If you are acquiring leads for a sales force to close, then the most critical element you can pay attention to is lead maturation. It’s more important than qualification. It’s more important than scoring. It’s where all the money is, and if you ignore it, then it’s the reason why the sales force hates your guts.
First, let’s talk a bit about what maturation means.
Let’s say you are acquiring leads so your company can sell wonderwidgets. You’re a smart direct marketer, you know most people just want to know if your company might have a solution for their challenges, so you build a nice solution-based mailer. You don’t focus much on product because WonderWidgets have a nine-month sales cycle—that means probably 90% of your respondents don’t care about product yet, they just want to know if there is a solution.
You get great response—you mailed 100,000 pieces and you got 5% response.
Whoopee, 5,000 leads—sales will be so pleased with you. Your Web response site and your BRC gather lots of qualifying information. You send the leads off to the sales force, and you get 50 bile-saturated emails telling you how much the leads suck. Ninety percent are just people kicking tires. So next time you decide to score and filter the leads. You take your basic lead parameters—how interested are they, have they established a budget, how big is the opportunity, when do they plan to purchase, is this the decision maker. You build a nice scoring matrix. Hot, warm, cold—ABCD—A1, A2, A3, B1, B2… whatever… You find that ninety percent of your leads are cold or C/D leads. So only ten percent of your 5,000 leads go to the sales force and the rest fall to the bottom of their sales force automation database, never to be seen again.
You send 500 leads to the sales force. And you get 50 vindictive emails screaming that they don’t have enough leads, and they are already talking to all the hot leads. Does any of this sound familiar? Here’s the real problem. While 90 percent of the people who raise their hands may not be ready to buy within the engagement window of an effective sales force (a lousy one will work any leads you give them, but they’ll never make quota), they ARE real prospects. In the midst of the barrage of advertising they are subjected to, your message resonated with their pain and they responded. They need your solution—they just are not ready yet. They are not matured into a sales lead. Time and again, when we survey cold leads a year after acquisition, we find 80-90% of them have bought a solution for the pain that made them respond. But, probably not your solution—unless you find a way to stay in front of them, feed them valuable information and advice, set the playing field, and deliver them to the sales force when they are ready to purchase. Then you will need an overarching strategy for how you will re-score these leads as they mature from cold to hot.

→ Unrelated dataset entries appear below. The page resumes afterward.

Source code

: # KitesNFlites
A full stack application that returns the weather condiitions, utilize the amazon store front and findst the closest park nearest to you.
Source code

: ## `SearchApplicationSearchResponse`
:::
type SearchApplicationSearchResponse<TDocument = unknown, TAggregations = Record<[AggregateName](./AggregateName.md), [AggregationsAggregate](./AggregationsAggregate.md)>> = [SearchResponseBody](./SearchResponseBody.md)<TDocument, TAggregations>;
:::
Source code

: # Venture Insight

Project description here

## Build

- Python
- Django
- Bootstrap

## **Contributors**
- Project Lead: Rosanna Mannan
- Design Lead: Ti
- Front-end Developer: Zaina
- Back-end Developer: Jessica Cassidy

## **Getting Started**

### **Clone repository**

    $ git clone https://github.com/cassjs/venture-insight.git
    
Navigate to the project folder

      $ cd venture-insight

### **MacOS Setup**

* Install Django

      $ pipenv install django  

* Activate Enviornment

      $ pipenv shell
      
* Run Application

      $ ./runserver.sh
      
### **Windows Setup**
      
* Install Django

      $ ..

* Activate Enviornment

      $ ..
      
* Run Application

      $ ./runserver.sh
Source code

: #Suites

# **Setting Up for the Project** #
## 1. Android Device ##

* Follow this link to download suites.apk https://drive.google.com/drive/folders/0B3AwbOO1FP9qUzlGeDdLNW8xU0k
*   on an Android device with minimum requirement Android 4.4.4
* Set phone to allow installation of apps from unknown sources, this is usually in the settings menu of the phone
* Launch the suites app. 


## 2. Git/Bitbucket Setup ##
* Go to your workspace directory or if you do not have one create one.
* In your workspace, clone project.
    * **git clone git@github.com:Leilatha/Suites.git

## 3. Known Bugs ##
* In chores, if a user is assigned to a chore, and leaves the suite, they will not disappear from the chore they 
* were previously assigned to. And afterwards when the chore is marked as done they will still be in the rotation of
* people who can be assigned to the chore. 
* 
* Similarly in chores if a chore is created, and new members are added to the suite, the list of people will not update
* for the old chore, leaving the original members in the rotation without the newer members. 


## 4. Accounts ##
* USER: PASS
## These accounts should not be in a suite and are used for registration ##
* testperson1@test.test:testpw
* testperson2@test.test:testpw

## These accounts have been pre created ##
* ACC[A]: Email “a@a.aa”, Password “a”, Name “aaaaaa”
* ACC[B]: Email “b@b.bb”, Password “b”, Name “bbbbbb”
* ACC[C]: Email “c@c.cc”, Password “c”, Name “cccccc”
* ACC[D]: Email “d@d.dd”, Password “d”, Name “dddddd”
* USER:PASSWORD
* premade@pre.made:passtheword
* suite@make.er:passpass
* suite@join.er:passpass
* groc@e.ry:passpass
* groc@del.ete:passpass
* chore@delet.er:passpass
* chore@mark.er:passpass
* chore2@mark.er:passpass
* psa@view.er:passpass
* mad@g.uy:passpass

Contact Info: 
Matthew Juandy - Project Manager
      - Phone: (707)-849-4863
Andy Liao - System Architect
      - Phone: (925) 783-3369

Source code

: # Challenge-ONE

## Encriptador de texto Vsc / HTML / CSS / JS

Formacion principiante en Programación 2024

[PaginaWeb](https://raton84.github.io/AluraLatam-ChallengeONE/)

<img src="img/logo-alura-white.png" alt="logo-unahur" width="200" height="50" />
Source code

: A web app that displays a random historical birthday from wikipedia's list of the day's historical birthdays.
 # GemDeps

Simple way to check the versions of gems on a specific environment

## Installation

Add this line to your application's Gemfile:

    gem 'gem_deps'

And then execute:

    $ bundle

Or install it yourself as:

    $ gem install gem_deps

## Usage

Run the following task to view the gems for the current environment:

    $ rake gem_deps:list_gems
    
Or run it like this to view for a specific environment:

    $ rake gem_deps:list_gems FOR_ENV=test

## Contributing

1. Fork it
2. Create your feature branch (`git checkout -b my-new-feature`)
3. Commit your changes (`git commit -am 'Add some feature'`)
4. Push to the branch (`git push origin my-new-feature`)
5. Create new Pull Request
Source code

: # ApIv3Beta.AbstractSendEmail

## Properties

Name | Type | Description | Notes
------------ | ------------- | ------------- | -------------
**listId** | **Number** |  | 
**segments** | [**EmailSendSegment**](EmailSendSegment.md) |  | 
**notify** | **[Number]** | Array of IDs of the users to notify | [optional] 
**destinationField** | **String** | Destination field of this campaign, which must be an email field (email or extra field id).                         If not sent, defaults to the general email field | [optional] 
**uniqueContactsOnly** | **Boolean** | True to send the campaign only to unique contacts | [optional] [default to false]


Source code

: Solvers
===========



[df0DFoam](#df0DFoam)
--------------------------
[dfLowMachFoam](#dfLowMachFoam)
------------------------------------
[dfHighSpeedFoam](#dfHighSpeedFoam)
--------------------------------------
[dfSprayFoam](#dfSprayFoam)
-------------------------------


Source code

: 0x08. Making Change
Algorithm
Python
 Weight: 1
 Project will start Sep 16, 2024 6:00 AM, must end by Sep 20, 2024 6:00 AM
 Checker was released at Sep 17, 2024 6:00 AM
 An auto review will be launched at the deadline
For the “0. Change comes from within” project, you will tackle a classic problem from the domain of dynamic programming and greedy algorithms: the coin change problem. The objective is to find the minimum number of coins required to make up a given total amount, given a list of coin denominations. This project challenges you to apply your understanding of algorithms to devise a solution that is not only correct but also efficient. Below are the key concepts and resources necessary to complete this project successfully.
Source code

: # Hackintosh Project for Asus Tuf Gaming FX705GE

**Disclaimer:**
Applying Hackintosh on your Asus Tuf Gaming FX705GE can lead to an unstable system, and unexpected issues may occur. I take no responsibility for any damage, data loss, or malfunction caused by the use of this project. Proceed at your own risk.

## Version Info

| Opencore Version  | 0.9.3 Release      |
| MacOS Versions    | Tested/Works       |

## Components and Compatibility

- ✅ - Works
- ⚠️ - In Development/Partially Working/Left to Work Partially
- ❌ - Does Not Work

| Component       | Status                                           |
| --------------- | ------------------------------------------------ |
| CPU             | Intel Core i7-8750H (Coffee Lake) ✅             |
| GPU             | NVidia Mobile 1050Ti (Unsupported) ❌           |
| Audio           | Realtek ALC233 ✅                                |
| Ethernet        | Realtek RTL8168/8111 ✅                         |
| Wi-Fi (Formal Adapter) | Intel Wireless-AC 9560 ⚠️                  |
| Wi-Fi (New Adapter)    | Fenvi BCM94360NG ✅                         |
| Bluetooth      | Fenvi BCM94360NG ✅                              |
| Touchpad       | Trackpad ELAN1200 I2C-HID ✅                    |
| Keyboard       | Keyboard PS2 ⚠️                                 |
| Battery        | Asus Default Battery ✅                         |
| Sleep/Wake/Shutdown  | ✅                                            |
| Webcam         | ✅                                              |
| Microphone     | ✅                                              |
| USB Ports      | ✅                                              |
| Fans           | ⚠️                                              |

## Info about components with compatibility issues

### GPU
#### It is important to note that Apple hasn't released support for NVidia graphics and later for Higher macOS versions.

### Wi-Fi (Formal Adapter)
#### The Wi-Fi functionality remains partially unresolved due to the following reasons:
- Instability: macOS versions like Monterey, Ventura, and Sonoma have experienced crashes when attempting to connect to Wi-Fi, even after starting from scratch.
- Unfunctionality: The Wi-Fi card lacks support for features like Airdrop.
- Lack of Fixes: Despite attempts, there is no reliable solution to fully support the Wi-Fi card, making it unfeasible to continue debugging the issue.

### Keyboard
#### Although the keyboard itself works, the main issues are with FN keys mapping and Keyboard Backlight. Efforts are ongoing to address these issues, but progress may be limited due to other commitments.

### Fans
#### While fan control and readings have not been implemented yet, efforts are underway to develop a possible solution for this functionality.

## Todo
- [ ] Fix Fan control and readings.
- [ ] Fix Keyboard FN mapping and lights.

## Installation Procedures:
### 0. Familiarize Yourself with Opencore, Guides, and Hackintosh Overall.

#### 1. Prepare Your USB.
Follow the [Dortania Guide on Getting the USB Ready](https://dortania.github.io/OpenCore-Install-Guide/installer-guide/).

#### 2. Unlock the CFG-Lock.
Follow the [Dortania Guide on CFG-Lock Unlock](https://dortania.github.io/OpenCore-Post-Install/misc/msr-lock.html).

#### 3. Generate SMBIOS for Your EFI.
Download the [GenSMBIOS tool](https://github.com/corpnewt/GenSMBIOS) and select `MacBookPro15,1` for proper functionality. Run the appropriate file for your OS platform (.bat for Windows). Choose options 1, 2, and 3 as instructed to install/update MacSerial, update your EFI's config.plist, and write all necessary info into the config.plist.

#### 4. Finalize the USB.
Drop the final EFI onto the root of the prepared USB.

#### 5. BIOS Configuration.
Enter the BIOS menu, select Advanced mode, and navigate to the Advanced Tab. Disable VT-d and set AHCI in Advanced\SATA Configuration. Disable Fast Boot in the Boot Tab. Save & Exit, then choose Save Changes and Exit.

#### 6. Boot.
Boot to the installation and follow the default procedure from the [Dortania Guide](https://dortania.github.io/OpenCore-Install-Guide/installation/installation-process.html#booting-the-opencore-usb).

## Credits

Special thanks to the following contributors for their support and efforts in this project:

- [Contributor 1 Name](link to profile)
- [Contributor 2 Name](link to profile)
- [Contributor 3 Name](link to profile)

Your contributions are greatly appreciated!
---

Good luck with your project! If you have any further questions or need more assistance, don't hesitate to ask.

The biggest difference maturation makes is the trend for qualified, sales-ready leads. As long as you keep maturing prospects into leads, all your acquisition campaigns are additive. The maturation base continues to climb, the cost per lead declines rapidly, and the number of leads you can deliver to the sales force each month continues to climb. Generally, in five iterations of acquisition coupled with maturation, the maturation lead flow is twice the lead flow from direct acquisition. At ten iterations, the maturation flow is typically five times the direct acquisition. And you’ll find that these are the best leads you’ve ever had—because they understand why your solution is superior, you always make the short list, and you’ve created a minefield of expectations that your competition must traverse.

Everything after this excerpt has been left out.